Metrics are loaded and freed one at a time to avoid exhausting GPU memory when multiple heavy models (CLIP, detectors) would otherwise coexist.

Config format

The multi runner is selected automatically when your config contains a metrics key (plural list). Use metric (singular) to select the single runner instead.

YAMLJSON

technique:
  name: esd
  config:
    erase_concept: nudity
    train_method: noxattn
    save_path: checkpoints/esd_nudity.pt

metrics:
  - name: asr
    config:
      device: cuda
      limit: 500
  - name: fid
    config:
      device: cuda
      limit: 1000
  - name: clip_score
    config:
      device: cuda
      limit: 300

output_dir: results/esd_nudity_multi

{
  "technique": {
    "name": "esd",
    "config": {
      "erase_concept": "nudity",
      "train_method": "noxattn",
      "save_path": "checkpoints/esd_nudity.pt"
    }
  },
  "metrics": [
    { "name": "asr_i2p",        "config": { "device": "cuda", "limit": 500 } },
    { "name": "fid",        "config": { "device": "cuda", "limit": 1000 } },
    { "name": "clip_score", "config": { "device": "cuda", "limit": 300 } }
  ],
  "output_dir": "results/esd_nudity_multi"
}

Python API

from eval_learn.runners import MultiBenchmarkRunner

runner = MultiBenchmarkRunner(
    technique_name="esd",
    metric_names=["asr", "fid", "clip_score"],
    technique_config={
        "erase_concept": "nudity",
        "train_method": "noxattn",
        "save_path": "checkpoints/esd_nudity.pt",
    },
    metric_configs={
        "asr":        {"device": "cuda", "limit": 500},
        "fid":        {"device": "cuda", "limit": 1000},
        "clip_score": {"device": "cuda", "limit": 300},
    },
    output_dir="results/esd_nudity_multi",
)
report = runner.run()

run() returns the combined report dict and writes it to output_dir.

Output structure

results/esd_nudity_multi/
└── <run_id>/
    ├── asr/
    │   ├── images/
    │   └── metadata.json
    ├── fid/
    │   ├── images/
    │   └── metadata.json
    ├── clip_score/
    │   ├── images/
    │   └── metadata.json
    └── multi/
        └── report.json    # combined report across all metrics

Each metric gets its own subdirectory with the images generated for that metric's dataset. The combined report is written to multi/report.json after all metrics complete.

Report schema

{
  "run_id": "a1b2c3d4",
  "timestamp": 1712345678.0,
  "technique_name": "esd",
  "metric_names": ["asr", "fid", "clip_score"],
  "metric_results": {
    "asr_i2p": {
      "name": "asr_i2p",
      "value": 0.12,
      "details": { "..." }
    },
    "fid": {
      "name": "fid",
      "value": 18.4,
      "details": { "..." }
    },
    "clip_score": {
      "name": "clip_score",
      "value": 0.31,
      "details": { "..." }
    }
  }
}

Notes

Compatibility

Every metric in the list is validated against the technique at construction time. If any pair is incompatible, the runner raises ValueError before any work begins. See Compatibility.

Duplicate metrics

metric_names must not contain duplicates — the runner raises ValueError immediately if any name appears more than once.

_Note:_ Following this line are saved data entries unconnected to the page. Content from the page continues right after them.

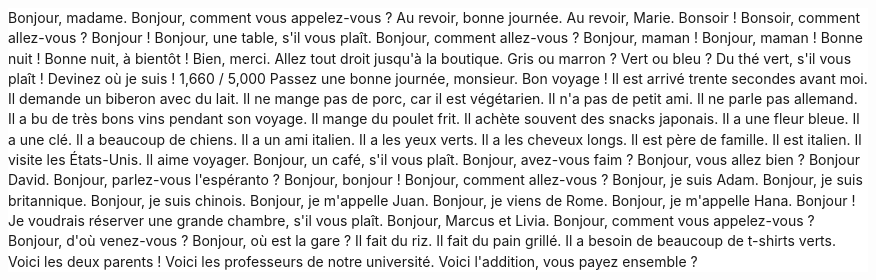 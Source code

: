 Bonjour, madame.
Bonjour, comment vous appelez-vous ?
Au revoir, bonne journée.
Au revoir, Marie.
Bonsoir !
Bonsoir, comment allez-vous ?
Bonjour !
Bonjour, une table, s'il vous plaît.
Bonjour, comment allez-vous ?
Bonjour, maman !
Bonjour, maman !
Bonne nuit !
Bonne nuit, à bientôt !
Bien, merci.
Allez tout droit jusqu'à la boutique.
Gris ou marron ?
Vert ou bleu ?
Du thé vert, s'il vous plaît !
Devinez où je suis !
1,660 / 5,000
Passez une bonne journée, monsieur.
Bon voyage !
Il est arrivé trente secondes avant moi.
Il demande un biberon avec du lait.
Il ne mange pas de porc, car il est végétarien.
Il n'a pas de petit ami.
Il ne parle pas allemand.
Il a bu de très bons vins pendant son voyage.
Il mange du poulet frit.
Il achète souvent des snacks japonais.
Il a une fleur bleue.
Il a une clé.
Il a beaucoup de chiens.
Il a un ami italien.
Il a les yeux verts.
Il a les cheveux longs.
Il est père de famille.
Il est italien.
Il visite les États-Unis.
Il aime voyager.
Bonjour, un café, s'il vous plaît.
Bonjour, avez-vous faim ?
Bonjour, vous allez bien ?
Bonjour David.
Bonjour, parlez-vous l'espéranto ?
Bonjour, bonjour !
Bonjour, comment allez-vous ?
Bonjour, je suis Adam.
Bonjour, je suis britannique.
Bonjour, je suis chinois.
Bonjour, je m'appelle Juan.
Bonjour, je viens de Rome.
Bonjour, je m'appelle Hana.
Bonjour ! Je voudrais réserver une grande chambre, s'il vous plaît.
Bonjour, Marcus et Livia.
Bonjour, comment vous appelez-vous ?
Bonjour, d'où venez-vous ?
Bonjour, où est la gare ?
Il fait du riz.
Il fait du pain grillé.
Il a besoin de beaucoup de t-shirts verts.
Voici les deux parents !
Voici les professeurs de notre université.
Voici l'addition, vous payez ensemble ? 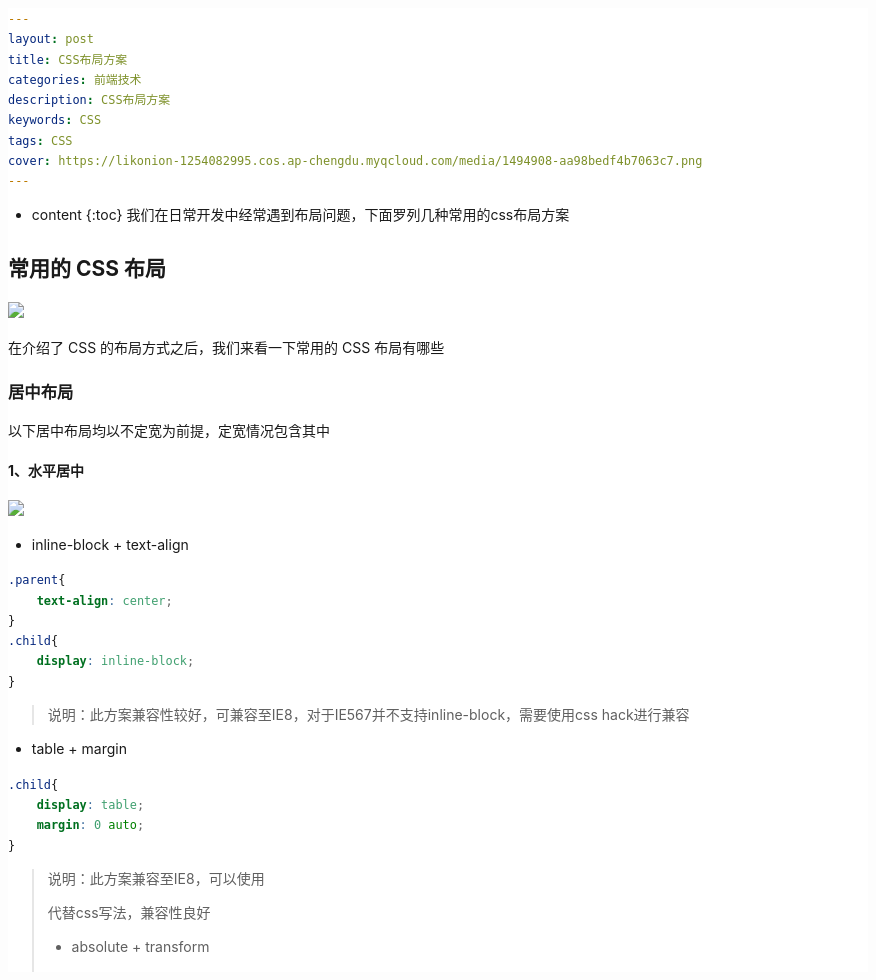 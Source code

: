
 ```yaml
---
layout: post
title: CSS布局方案
categories: 前端技术
description: CSS布局方案
keywords: CSS
tags: CSS
cover: https://likonion-1254082995.cos.ap-chengdu.myqcloud.com/media/1494908-aa98bedf4b7063c7.png
---
```

* content
{:toc}
我们在日常开发中经常遇到布局问题，下面罗列几种常用的css布局方案

## 常用的 CSS 布局

![](https://likonion-1254082995.cos.ap-chengdu.myqcloud.com/media/20170818161843140.jpeg)

在介绍了 CSS 的布局方式之后，我们来看一下常用的 CSS 布局有哪些

### 居中布局

以下居中布局均以不定宽为前提，定宽情况包含其中

#### 1、水平居中

![](https://likonion-1254082995.cos.ap-chengdu.myqcloud.com/media/1494908-bfe5cab6aaa1aa88.png)

* inline-block + text-align

```css
.parent{
    text-align: center;
}
.child{
    display: inline-block;
}
```

> 说明：此方案兼容性较好，可兼容至IE8，对于IE567并不支持inline-block，需要使用css hack进行兼容

* table + margin

```css
.child{
    display: table;
    margin: 0 auto;
}
```

> 说明：此方案兼容至IE8，可以使用<table/>代替css写法，兼容性良好

* absolute + transform
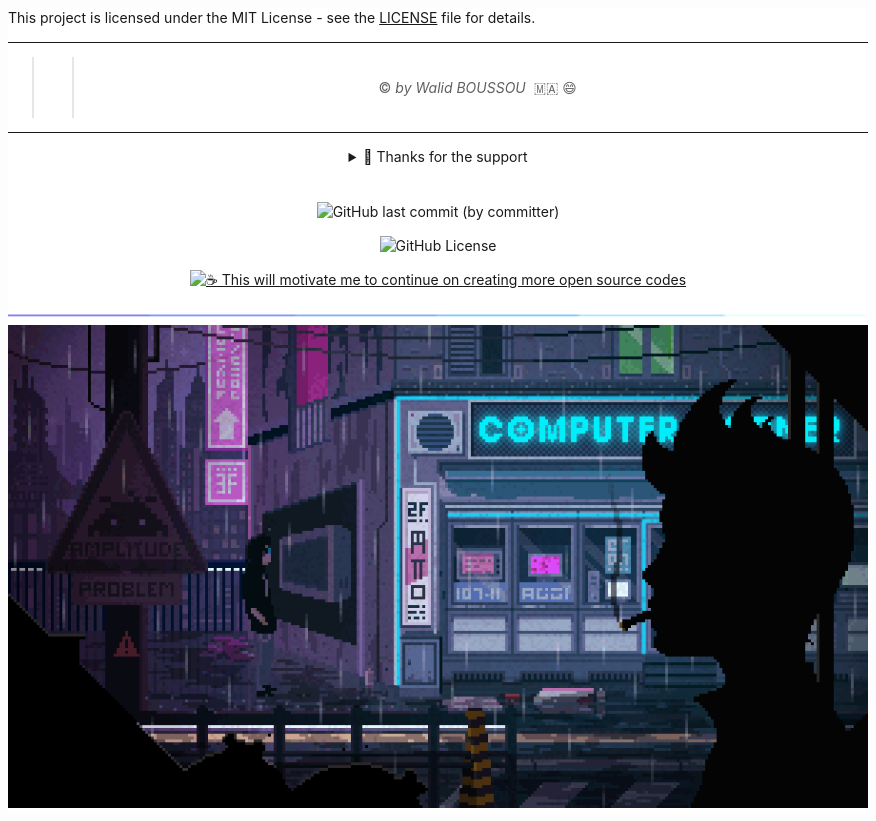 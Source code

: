 This project is licensed under the MIT License - see the [LICENSE](LICENSE) file for details.



<div align="center">
  
----------------------
> >  <br/> &copy; *by Walid BOUSSOU*   🇲🇦 😄 <br/>  
----------------------

<details><summary>👏 Thanks for the support </summary></details><br/>

<div align="center">


![GitHub last commit (by committer)](https://img.shields.io/github/last-commit/walidbosso/mongdb_express_Movies_api_using_openai?style=social)

</div>
<div align="center">

![GitHub License](https://img.shields.io/github/license/walidbosso/mongdb_express_Movies_api_using_openai?style=social)




</div>

 <p align="center">
<a href="https://www.buymeacoffee.com/walidbosso"><img src="https://img.buymeacoffee.com/button-api/?text=Buy me a coffee&emoji=☕&slug=walidbosso&button_colour=5F7FFF&font_colour=ffffff&font_family=Poppins&outline_colour=ffffff&coffee_colour=FFDF00" title="☕ This will motivate me to continue on creating more open source codes "/></a>
</p>



<a href = "https://github.com/walidbosso">
  <img src = "light.gif" width="100%"/>
</a>

<a href = "https://github.com/walidbosso">
  <img src = "75lf.gif" width="100%"/>
</a>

Each metric uses its own dataset and generation pass

Unlike a single runner run for each metric separately, the technique is initialized once. However, images are regenerated per metric because each metric loads its own dataset with its own prompts. This is intentional — metrics like fid and asr evaluate on different prompt sets.

GPU memory management

Metrics are initialized, evaluated, and freed one at a time. torch.cuda.empty_cache() is called between metrics to release GPU memory before the next metric's models are loaded. This allows running multiple heavy metrics on a single GPU without OOM errors.